The United Nations Action 2015 Campaign

Action2015 was a new initiative that would campaign on post-2015 and climate change during 2015.

Two processes, COP – UNFCCC and the finalisation of the post 2015 sustainable development agenda, culminated within months of each other with the potential to shape the future of people and planet.

Using large-scale mass-mobilisation campaigns to compel substantive political action at COP-UNFCCC and in the design of the post-2015 Sustainable Development Goals, Action2015, called for a transparent and inclusive process for the articulation, implementation and monitoring of such a framework.

Its goal is to ensure that concrete actions will be taken and ambitious agreements will be made in 2015, that will reflect local struggles around the world and leave no-one behind.

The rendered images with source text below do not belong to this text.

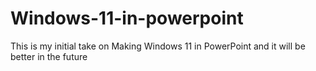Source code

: # Windows-11-in-powerpoint
This is my initial take on Making Windows 11 in PowerPoint and it will be better in the future
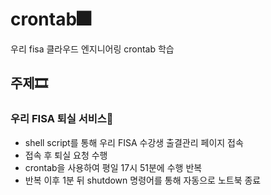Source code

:# crontab🎆
우리 fisa 클라우드 엔지니어링 crontab 학습

## 주제🎞

### 우리 FISA 퇴실 서비스🎨
- shell script를 통해 우리 FISA 수강생 출결관리 페이지 접속
- 접속 후 퇴실 요청 수행
- crontab을 사용하여 평일 17시 51분에 수행 반복
- 반복 이후 1분 뒤 shutdown 명령어를 통해 자동으로 노트북 종료
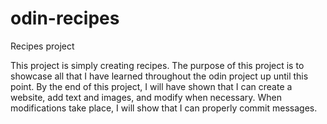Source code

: # odin-recipes
Recipes project

This project is simply creating recipes. 
The purpose of this project is to showcase all that I have learned throughout the odin project up until this point. By the end of this project, I will have shown that I can create a website, add text and images, and modify when necessary. When modifications take place, I will show that I can properly commit messages. 
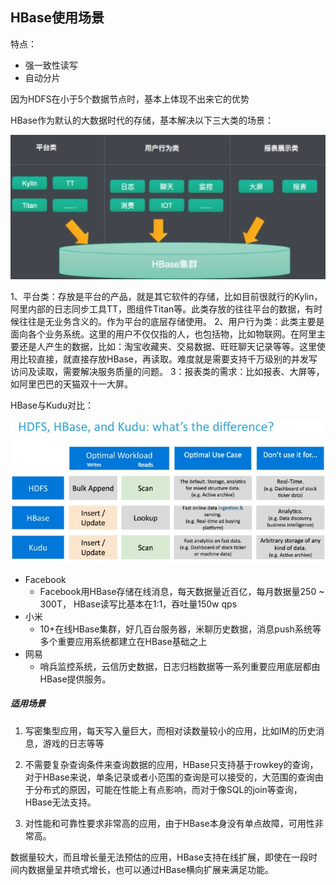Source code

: ## HBase使用场景

特点：

- 强一致性读写
- 自动分片

因为HDFS在小于5个数据节点时，基本上体现不出来它的优势



HBase作为默认的大数据时代的存储，基本解决以下三大类的场景：

![image-20190515141849276](assets/image-20190515141849276.png)

1、平台类：存放是平台的产品，就是其它软件的存储，比如目前很就行的Kylin，阿里内部的日志同步工具TT，图组件Titan等。此类存放的往往平台的数据，有时候往往是无业务含义的。作为平台的底层存储使用。 
2、用户行为类：此类主要是面向各个业务系统。这里的用户不仅仅指的人，也包括物，比如物联网。在阿里主要还是人产生的数据，比如：淘宝收藏夹、交易数据、旺旺聊天记录等等。这里使用比较直接，就直接存放HBase，再读取。难度就是需要支持千万级别的并发写访问及读取，需要解决服务质量的问题。 
3：报表类的需求：比如报表、大屏等，如阿里巴巴的天猫双十一大屏。



HBase与Kudu对比：

![image-20190515142113174](assets/image-20190515142113174.png)



- Facebook
  -  Facebook用HBase存储在线消息，每天数据量近百亿，每月数据量250 ~ 300T， HBase读写比基本在1:1，吞吐量150w qps
- 小米
  - 10+在线HBase集群，好几百台服务器，米聊历史数据，消息push系统等多个重要应用系统都建立在HBase基础之上
- 网易
  - 哨兵监控系统，云信历史数据，日志归档数据等一系列重要应用底层都由HBase提供服务。

##### 适用场景

1. 写密集型应用，每天写入量巨大，而相对读数量较小的应用，比如IM的历史消息，游戏的日志等等

2. 不需要复杂查询条件来查询数据的应用，HBase只支持基于rowkey的查询，对于HBase来说，单条记录或者小范围的查询是可以接受的，大范围的查询由于分布式的原因，可能在性能上有点影响，而对于像SQL的join等查询，HBase无法支持。

3. 对性能和可靠性要求非常高的应用，由于HBase本身没有单点故障，可用性非常高。

 数据量较大，而且增长量无法预估的应用，HBase支持在线扩展，即使在一段时间内数据量呈井喷式增长，也可以通过HBase横向扩展来满足功能。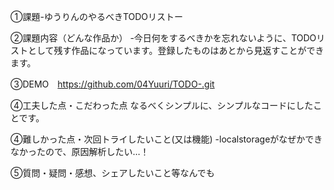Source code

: ①課題-ゆうりんのやるべきTODOリストー

②課題内容（どんな作品か） -今日何をするべきかを忘れないように、TODOリストとして残す作品になっています。登録したものはあとから見返すことができます。

③DEMO　https://github.com/04Yuuri/TODO-.git

④工夫した点・こだわった点 なるべくシンプルに、シンプルなコードにしたことです。

④難しかった点・次回トライしたいこと(又は機能) -localstorageがなぜかできなかったので、原因解析したい…！

⑤質問・疑問・感想、シェアしたいこと等なんでも 

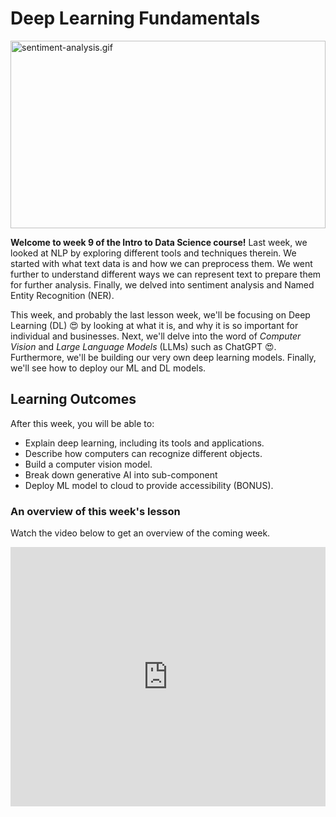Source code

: # Deep Learning Fundamentals

<img src="./deep-learning/dl/Deep_Learning.avif" alt="sentiment-analysis.gif" style="display: block;
  margin-left: auto;
  margin-right: auto;
  height: 300px;
  width: 100%">

**Welcome to week 9 of the Intro to Data Science course!** Last week, we looked at NLP by exploring different tools and techniques therein. We started with what text data is and how we can preprocess them. We went further to understand different ways we can represent text to prepare them for further analysis. Finally, we delved into sentiment analysis and Named Entity Recognition (NER). 

This week, and probably the last lesson week, we'll be focusing on Deep Learning (DL) 😍 by looking at what it is, and why it is so important for individual and businesses. Next, we'll delve into the word of _Computer Vision_ and _Large Language Models_ (LLMs) such as ChatGPT 😍. Furthermore, we'll be building our very own deep learning models. Finally, we'll see how to deploy our ML and DL models. 


## Learning Outcomes

After this week, you will be able to:

- Explain deep learning, including its tools and applications.
- Describe how computers can recognize different objects.
- Build a computer vision model.
- Break down generative AI into sub-component
- Deploy ML model to cloud to provide accessibility (BONUS).


### An overview of this week's lesson

<aside>

Watch the video below to get an overview of the coming week.

</aside>
<div style="position: relative; padding-bottom: 56.25%; height: 0;"><iframe width="100%" height="415" src="https://www.youtube.com/embed/1GhghjgJTuanORg0" title="Linking your CSS" frameborder="0" allow="accelerometer; autoplay; clipboard-write; encrypted-media; gyroscope; picture-in-picture" allowfullscreen></iframe></div>

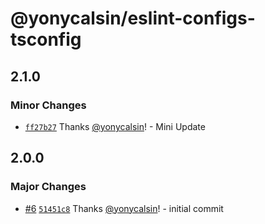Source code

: # @yonycalsin/eslint-configs-tsconfig

## 2.1.0

### Minor Changes

- [`ff27b27`](https://github.com/yonycalsin/eslint-config/commit/ff27b2718b6ff28c531fb94d2d4f09b60f4eff55) Thanks [@yonycalsin](https://github.com/yonycalsin)! - Mini Update

## 2.0.0

### Major Changes

- [#6](https://github.com/yonycalsin/eslint-config/pull/6) [`51451c8`](https://github.com/yonycalsin/eslint-config/commit/51451c856e2fc1dde34000cfa7b6ae91ab6415dc) Thanks [@yonycalsin](https://github.com/yonycalsin)! - initial commit
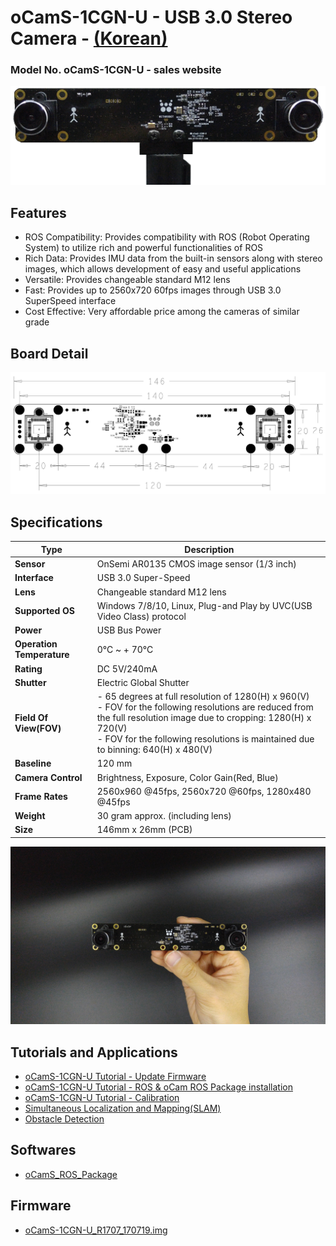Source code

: # oCamS-1CGN-U - USB 3.0 Stereo Camera - [(Korean)](Korean/README.md)
### Model No. oCamS-1CGN-U - sales website

![ScreenShot](../../images/oCamS-1CGN-U.png)

## Features
*	ROS Compatibility: Provides compatibility with ROS (Robot Operating System) to utilize rich and powerful functionalities of ROS
*	Rich Data: Provides IMU data from the built-in sensors along with stereo images, which allows development of easy and useful applications
*	Versatile: Provides changeable standard M12 lens
*	Fast: Provides up to 2560x720 60fps images through USB 3.0 SuperSpeed interface
*	Cost Effective: Very affordable price among the cameras of similar grade

## Board Detail
![ScreenShot](../../images/oCamS-1CGN-U_Layout.PNG)


## Specifications
Type | Description |
------|------|
**Sensor** | OnSemi AR0135 CMOS image sensor (1/3 inch) |
**Interface** | USB 3.0 Super-Speed |
**Lens** | Changeable standard M12 lens | 
**Supported OS** | Windows 7/8/10, Linux, Plug-and Play by UVC(USB Video Class) protocol | 
**Power** | USB Bus Power | 
**Operation Temperature** | 0°C ~ + 70°C |
**Rating** | DC 5V/240mA |
**Shutter** | Electric Global Shutter |
**Field Of View(FOV)** | - 65 degrees at full resolution of 1280(H) x 960(V)</br> - FOV for the following resolutions are reduced from the full resolution image due to cropping: 1280(H) x 720(V)</br> - FOV for the following resolutions is maintained due to binning: 640(H) x 480(V) |
**Baseline** | 120 mm | 
**Camera Control** | Brightness, Exposure, Color Gain(Red, Blue) | 
**Frame Rates** | 2560x960 @45fps, 2560x720 @60fps, 1280x480 @45fps | 
**Weight** | 30 gram approx. (including lens) | 
**Size** | 146mm x 26mm (PCB) | 

![ScreenShot](../../images/oCamS-1CGN-U_poster.jpg)

## Tutorials and Applications
* [oCamS-1CGN-U Tutorial - Update Firmware](https://github.com/withrobot/oCamS/blob/master/Software/oCamS_ROS_Package/README.md#update-firmware)
* [oCamS-1CGN-U Tutorial - ROS & oCam ROS Package installation](https://github.com/withrobot/oCamS/blob/master/Software/oCamS_ROS_Package/README.md#ros--ocam-ros-package-installation)
* [oCamS-1CGN-U Tutorial - Calibration](https://youtu.be/DPENw80cVmI)
* [Simultaneous Localization and Mapping(SLAM)](https://youtu.be/czH7wOtqR20)
* [Obstacle Detection](https://youtu.be/OQj6jvO9MM4)


## Softwares
* [oCamS_ROS_Package](../../Software/oCamS_ROS_Package)

## Firmware
* [oCamS-1CGN-U_R1707_170719.img](https://github.com/withrobot/oCamS/blob/master/Firmware/oCamS-1CGN-U_R1707_170719.img)
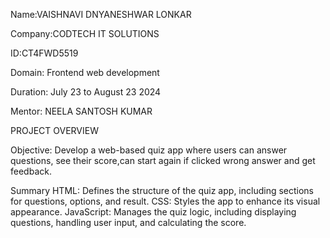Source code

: Name:VAISHNAVI DNYANESHWAR LONKAR

Company:CODTECH IT SOLUTIONS

ID:CT4FWD5519

Domain: Frontend web development

Duration: July 23 to August 23 2024

Mentor: NEELA SANTOSH KUMAR

PROJECT OVERVIEW

Objective: Develop a web-based quiz app where users can answer questions, see their score,can start again if clicked wrong answer and get feedback.

Summary
HTML: Defines the structure of the quiz app, including sections for questions, options, and result.
CSS: Styles the app to enhance its visual appearance.
JavaScript: Manages the quiz logic, including displaying questions, handling user input, and calculating the score.







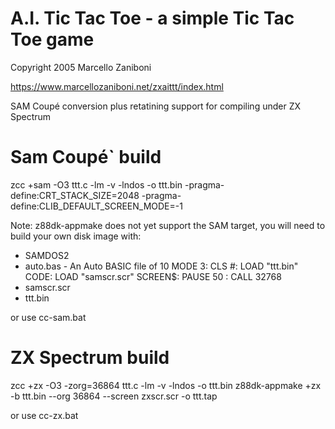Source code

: # A.I. Tic Tac Toe - a simple Tic Tac Toe game

Copyright 2005 Marcello Zaniboni

https://www.marcellozaniboni.net/zxaittt/index.html

SAM Coupé conversion plus retatining support for compiling under ZX Spectrum

# Sam Coupé` build

zcc +sam -O3 ttt.c -lm -v -lndos -o ttt.bin -pragma-define:CRT_STACK_SIZE=2048 -pragma-define:CLIB_DEFAULT_SCREEN_MODE=-1

Note: z88dk-appmake does not yet support the SAM target, you will need to build your own disk image with:
 * SAMDOS2
 * auto.bas - An Auto BASIC file of 10 MODE 3: CLS #: LOAD "ttt.bin" CODE: LOAD "samscr.scr" SCREEN$: PAUSE 50 : CALL 32768
 * samscr.scr
 * ttt.bin

or use cc-sam.bat

# ZX Spectrum build

zcc +zx -O3 -zorg=36864 ttt.c -lm -v -lndos -o ttt.bin 
z88dk-appmake +zx -b ttt.bin --org 36864 --screen zxscr.scr -o ttt.tap

or use cc-zx.bat
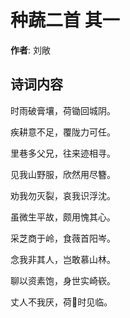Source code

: # 种蔬二首  其一

**作者**: 刘敞

## 诗词内容

时雨破膏壤，荷锄回城阴。

疾耕意不足，覆陇力可任。

里巷多父兄，往来迹相寻。

见我山野服，欣然用尽簪。

劝我勿灭裂，哀我识浮沈。

虽微生平故，颇用愧其心。

采芝商于岭，食薇首阳岑。

念我非其人，岂敢慕山林。

聊以资素饱，身世实崎嵚。

丈人不我厌，荷𦰏时见临。

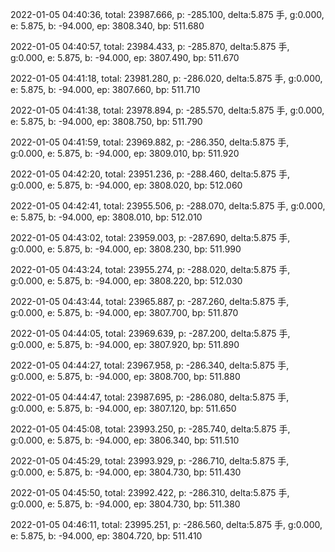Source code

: 2022-01-05 04:40:36, total: 23987.666, p: -285.100, delta:5.875 手, g:0.000, e: 5.875, b: -94.000, ep: 3808.340, bp: 511.680

2022-01-05 04:40:57, total: 23984.433, p: -285.870, delta:5.875 手, g:0.000, e: 5.875, b: -94.000, ep: 3807.490, bp: 511.670

2022-01-05 04:41:18, total: 23981.280, p: -286.020, delta:5.875 手, g:0.000, e: 5.875, b: -94.000, ep: 3807.660, bp: 511.710

2022-01-05 04:41:38, total: 23978.894, p: -285.570, delta:5.875 手, g:0.000, e: 5.875, b: -94.000, ep: 3808.750, bp: 511.790

2022-01-05 04:41:59, total: 23969.882, p: -286.350, delta:5.875 手, g:0.000, e: 5.875, b: -94.000, ep: 3809.010, bp: 511.920

2022-01-05 04:42:20, total: 23951.236, p: -288.460, delta:5.875 手, g:0.000, e: 5.875, b: -94.000, ep: 3808.020, bp: 512.060

2022-01-05 04:42:41, total: 23955.506, p: -288.070, delta:5.875 手, g:0.000, e: 5.875, b: -94.000, ep: 3808.010, bp: 512.010

2022-01-05 04:43:02, total: 23959.003, p: -287.690, delta:5.875 手, g:0.000, e: 5.875, b: -94.000, ep: 3808.230, bp: 511.990

2022-01-05 04:43:24, total: 23955.274, p: -288.020, delta:5.875 手, g:0.000, e: 5.875, b: -94.000, ep: 3808.220, bp: 512.030

2022-01-05 04:43:44, total: 23965.887, p: -287.260, delta:5.875 手, g:0.000, e: 5.875, b: -94.000, ep: 3807.700, bp: 511.870

2022-01-05 04:44:05, total: 23969.639, p: -287.200, delta:5.875 手, g:0.000, e: 5.875, b: -94.000, ep: 3807.920, bp: 511.890

2022-01-05 04:44:27, total: 23967.958, p: -286.340, delta:5.875 手, g:0.000, e: 5.875, b: -94.000, ep: 3808.700, bp: 511.880

2022-01-05 04:44:47, total: 23987.695, p: -286.080, delta:5.875 手, g:0.000, e: 5.875, b: -94.000, ep: 3807.120, bp: 511.650

2022-01-05 04:45:08, total: 23993.250, p: -285.740, delta:5.875 手, g:0.000, e: 5.875, b: -94.000, ep: 3806.340, bp: 511.510

2022-01-05 04:45:29, total: 23993.929, p: -286.710, delta:5.875 手, g:0.000, e: 5.875, b: -94.000, ep: 3804.730, bp: 511.430

2022-01-05 04:45:50, total: 23992.422, p: -286.310, delta:5.875 手, g:0.000, e: 5.875, b: -94.000, ep: 3804.730, bp: 511.380

2022-01-05 04:46:11, total: 23995.251, p: -286.560, delta:5.875 手, g:0.000, e: 5.875, b: -94.000, ep: 3804.720, bp: 511.410
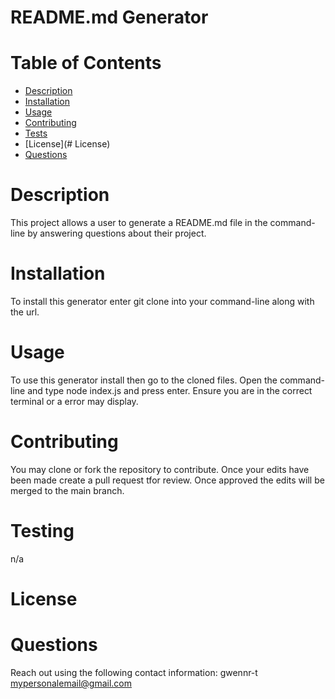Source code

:
  # README.md Generator

  # Table of Contents
  - [Description](#Description)
  - [Installation](#Installation)
  - [Usage](#Usage)
  - [Contributing](#Contributing)
  - [Tests](#Tests)
  - [License](# License)
  - [Questions](#Questions)

  # Description
  This project allows a user to generate a README.md file in the command-line by answering questions about their project.

  # Installation
  To install this generator enter git clone into your command-line along with the url.

  # Usage
  To use this generator install then go to the cloned files. Open the command-line and type node index.js and press enter. Ensure you are in the correct terminal or a error may display.

  # Contributing
  You may clone or fork the repository to contribute. Once your edits have been made create a pull request tfor  review. Once approved the edits will be merged to the main branch.

  # Testing
  n/a

  # License

  # Questions
  Reach out using the following contact information:
  gwennr-t
  mypersonalemail@gmail.com

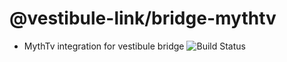# @vestibule-link/bridge-mythtv
* MythTv integration for vestibule bridge ![Build Status](https://codebuild.us-east-1.amazonaws.com/badges?uuid=eyJlbmNyeXB0ZWREYXRhIjoiZW1SWXA3bkxOQzVSTkhWbldYZExBR0hPM2MrZUxoa1dWS1RPOUo0VjhqRVJlanF6RUlHaVp4Q2d1R1pQTTZHNWVrQjBjQnBpTktmc1IwS3d2b010S21nPSIsIml2UGFyYW1ldGVyU3BlYyI6Imd2YXlBaEhha2xkOEs3ZHciLCJtYXRlcmlhbFNldFNlcmlhbCI6MX0%3D&branch=master)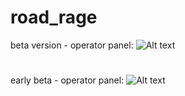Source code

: # road_rage          

beta version - operator panel: 
![Alt text](https://images86.fotosik.pl/381/fe141969c8987ecc.png "beta - operator panel")

#
early beta - operator panel: 
![Alt text](https://images86.fotosik.pl/266/646603a4eece6f5c.png "early beta - operator panel")
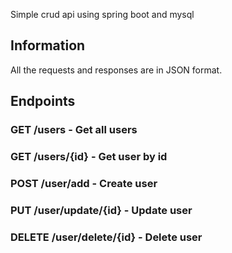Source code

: Simple crud api using spring boot and mysql

## Information
All the requests and responses are in JSON format.

## Endpoints

### GET /users - Get all users
### GET /users/{id} - Get user by id
### POST /user/add - Create user
### PUT /user/update/{id} - Update user
### DELETE /user/delete/{id} - Delete user
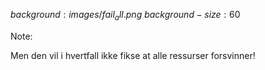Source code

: $background:images/fail_all.png$
$background-size:60%$

Note:

Men den vil i hvertfall ikke fikse at alle
ressurser forsvinner!
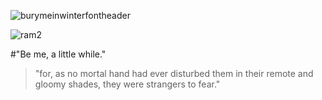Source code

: ![burymeinwinterfontheader](https://user-images.githubusercontent.com/84890976/149672086-903dba96-f770-4da9-84d8-6bfc925e8fc4.png)

![ram2](https://user-images.githubusercontent.com/84890976/149670947-9ed70378-1cd9-42f0-9ab1-c7511f10e82a.jpg)


#"Be me, a little while."

> "for, as no mortal hand had ever disturbed them in their remote and gloomy shades, they were strangers to fear."
> 
<!---
burymeinwinter/burymeinwinter is a ✨ special ✨ repository because its `README.md` (this file) appears on your GitHub profile.
You can click the Preview link to take a look at your changes.
--->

The United Nations Association of South Africa embarked on a campaign to engage the youth on what their future should be.

Advocacy Against Child Labour

Established in 1950 under apartheid’s segregation laws, the township of Kayamandi was designed to confine Black laborers who worked on the surrounding farms. This deliberate spatial planning created a legacy of severe economic exclusion that persists today. The community now grapples with a 40% unemployment rate, a direct consequence of its original purpose as a reservoir of cheap, disenfranchised labor.

This entrenched poverty fuels a cycle of desperation where harmful coping mechanisms, such as opportunistic child labor, take root. The community’s vulnerability is profoundly compounded by the lasting legacy of the outlawed “Dop System,” where partial payment in wine institutionalized alcohol dependency. This has resulted in persistently high rates of alcoholism, a deep-rooted public health crisis that continues to undermine social cohesion and economic progress.

On June 13, 2015, an engagement campaign targeted Kayamandi’s youth to break this cycle. The initiative promoted education as the fundamental tool for liberation from intergenerational poverty, directly aligning with the missions of SDG 1 (No Poverty) and SDG 4 (Quality Education). The core message was that investing in learning is the most powerful resistance to the systemic injustices of the past.